BOGOTA (Reuters) - The National Liberation Army, Colombia's second-biggest guerrilla group, admitted on Thursday it was behind an attack last weekend on a leftist presidential candidate but said it was returning fire after being shot at first.
A convoy carrying Aida Avella, 65, a contender from the Patriotic Union party, came under fire on Sunday as it traveled on a dirt road in the cattle-ranching and oil-rich northeastern province of Arauca, where rebels of the ELN have a strong presence.
The ELN, in a statement, said it was attempting to stop the caravan of 12 vehicles with darkened windows to ascertain who was inside but came under fire first.
"Instead of stopping, from the interior of one of the vehicles our guerrillas were fired at, and to protect themselves they fired back," the ELN statement said.
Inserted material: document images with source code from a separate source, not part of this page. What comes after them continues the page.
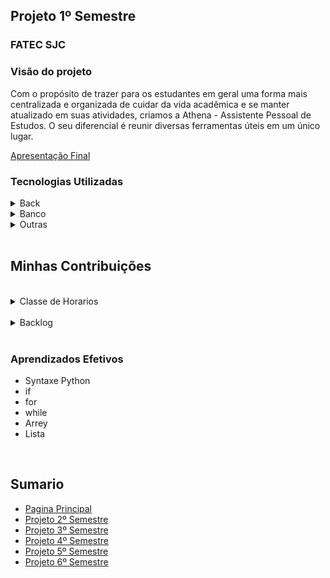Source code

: <h2>Projeto 1º Semestre</h2>
<h3>FATEC SJC</h3>

<h3>Visão do projeto</h3>

<p>
    Com o propósito de trazer para os estudantes em geral uma forma mais centralizada e organizada de cuidar da vida acadêmica e se manter atualizado em suas atividades, criamos a Athena - Assistente Pessoal de Estudos. O seu diferencial é reunir diversas ferramentas úteis em um único lugar.
</p>

<a>[Apresentação Final](https://www.youtube.com/watch?v=E_I9MvQs9BE)</a>


<h3>Tecnologias Utilizadas</h3>

<details>
    <summary>Back</summary>
    <br>

- [Python](https://www.python.org/)
- [Pydub](https://github.com/jiaaro/pydub)
- [tkinter](https://docs.python.org/3/library/tkinter.html)
- [SpeechRecognition](https://pypi.org/project/SpeechRecognition/)
- [PyAudio](https://pypi.org/project/PyAudio/)
- [pyttsx3](https://pypi.org/project/pyttsx3/)
- [email.mime](https://docs.python.org/pt-br/3.7/library/email.mime.html)
- [gTTS](https://pypi.org/project/gTTS/)
- [playsound](https://pypi.org/project/playsound/)
</details>

<details>
    <summary>Banco</summary>
    <br>

- [SQLite](https://www.sqlite.org/index.html)
</details>

<details>
    <summary>Outras</summary>
    <br>

- [GitHub](https://github.com/)
- [Git](https://github.com/)
- [Discord](https://discord.com/)
</details>

<br>


<h2>Minhas Contribuições</h2>
<br>

<details>
    <summary>Classe de Horarios</summary>

Muitas funções da Athena precisa de uma data para funcionarem, em questão tecnica fiquei encarregado dessa classe pois era meu primeiro contato com programação e englobava o que vimos durante o semestre.

<img src="https://github.com/AugustoTSantos/PortifolioApis/blob/main/1Semestre/imagens/Screenshot_1.png">

</details>

<br>

<details>
    <summary>Backlog</summary>

Atuei como Scrum Master em parte do projeto, como no primeiro semestre o master e o PO eram o mesmo papel acabei também fazendo o backlog

<img src="https://github.com/AugustoTSantos/PortifolioApis/blob/main/1Semestre/imagens/Screenshot_2.png">

</details>

<br>


<h3>Aprendizados Efetivos</h3>

* Syntaxe Python
* if
* for
* while
* Arrey
* Lista

<br>

<h2>Sumario</h2>

* [Pagina Principal](https://github.com/AugustoTSantos/PortifolioApis/blob/main/README.md)
* [Projeto 2º Semestre](https://github.com/AugustoTSantos/PortifolioApis/tree/main/2Semestre)
* [Projeto 3º Semestre](https://github.com/AugustoTSantos/PortifolioApis/tree/main/3Semestre)
* [Projeto 4º Semestre](https://github.com/AugustoTSantos/PortifolioApis/tree/main/4Semestre)
* [Projeto 5º Semestre](https://github.com/AugustoTSantos/PortifolioApis/tree/main/5Semestre)
* [Projeto 6º Semestre](https://github.com/AugustoTSantos/PortifolioApis/tree/main/6Semestre)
"We deeply regret the incident and apologize to the candidate Aida Avella. At the same time we will take the necessary precautions to ensure that this does not happen again," it said.
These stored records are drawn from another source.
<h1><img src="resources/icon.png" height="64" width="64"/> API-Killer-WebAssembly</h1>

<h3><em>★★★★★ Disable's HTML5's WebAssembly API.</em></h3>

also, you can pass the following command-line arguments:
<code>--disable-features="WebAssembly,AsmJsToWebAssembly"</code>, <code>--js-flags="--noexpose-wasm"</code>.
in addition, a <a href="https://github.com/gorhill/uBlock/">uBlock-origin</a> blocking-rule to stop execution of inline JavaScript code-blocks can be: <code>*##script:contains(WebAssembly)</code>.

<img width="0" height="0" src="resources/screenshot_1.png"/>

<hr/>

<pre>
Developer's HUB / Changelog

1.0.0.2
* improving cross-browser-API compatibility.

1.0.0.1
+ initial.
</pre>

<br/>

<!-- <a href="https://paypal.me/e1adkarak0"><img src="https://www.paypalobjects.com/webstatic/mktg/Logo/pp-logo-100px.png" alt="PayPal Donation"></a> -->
The government earlier this week blamed the ELN and said police and military intelligence had overheard conversations between rebel members referring to the shots fired.
Avella represents UP, a party founded in 1985 after a failed peace process brokered by then-President Belisario Betancur with the Revolutionary Armed Forces of Colombia, or FARC, a Marxist rebel group.
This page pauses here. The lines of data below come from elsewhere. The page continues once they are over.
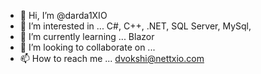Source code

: - 👋 Hi, I’m @darda1XIO
- 👀 I’m interested in ... C#, C++, .NET, SQL Server, MySql, 
- 🌱 I’m currently learning ... Blazor
- 💞️ I’m looking to collaborate on ...
- 📫 How to reach me ... dvokshi@nettxio.com

<!---
darda1XIO/darda1XIO is a ✨ special ✨ repository because its `README.md` (this file) appears on your GitHub profile.
You can click the Preview link to take a look at your changes.
--->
Some 5,000 members and supporters of the UP were killed in the years after its creation by right-wing paramilitary groups set up by vigilantes protecting wealthy landowners.
Avella has as little as 1 percent of support among the electorate for the May 25 elections, according to a February opinion poll that put President Juan Manuel Santos in the lead with 34.7 percent.
Earlier this month she denounced death threats she said had been made against her.
Avella had lived in exile for years after surviving an attack in 1996 by paramilitaries who fired a rocket-propelled grenade at the vehicle she was traveling in on a highway crossing the capital, Bogota.
The presidential election will be held amid a complicated backdrop of peace talks with the FARC.
The ELN is also seeking a place at the negotiating table. The government wants to bring an end to five decades of conflict that has killed more than 200,000 between the various insurgent groups, civilians and armed forces.
The ELN has battled a dozen governments since it was founded in 1964 and is considered a terrorist group by the United States and the European Union.
Inspired by the Cuban revolution and established by radical Catholic priests, the ELN was close to disappearing in the 1970s. But it has steadily gained power since, counting as many as 5,000 fighters, financed by "war taxes" levied on landowners and oil companies.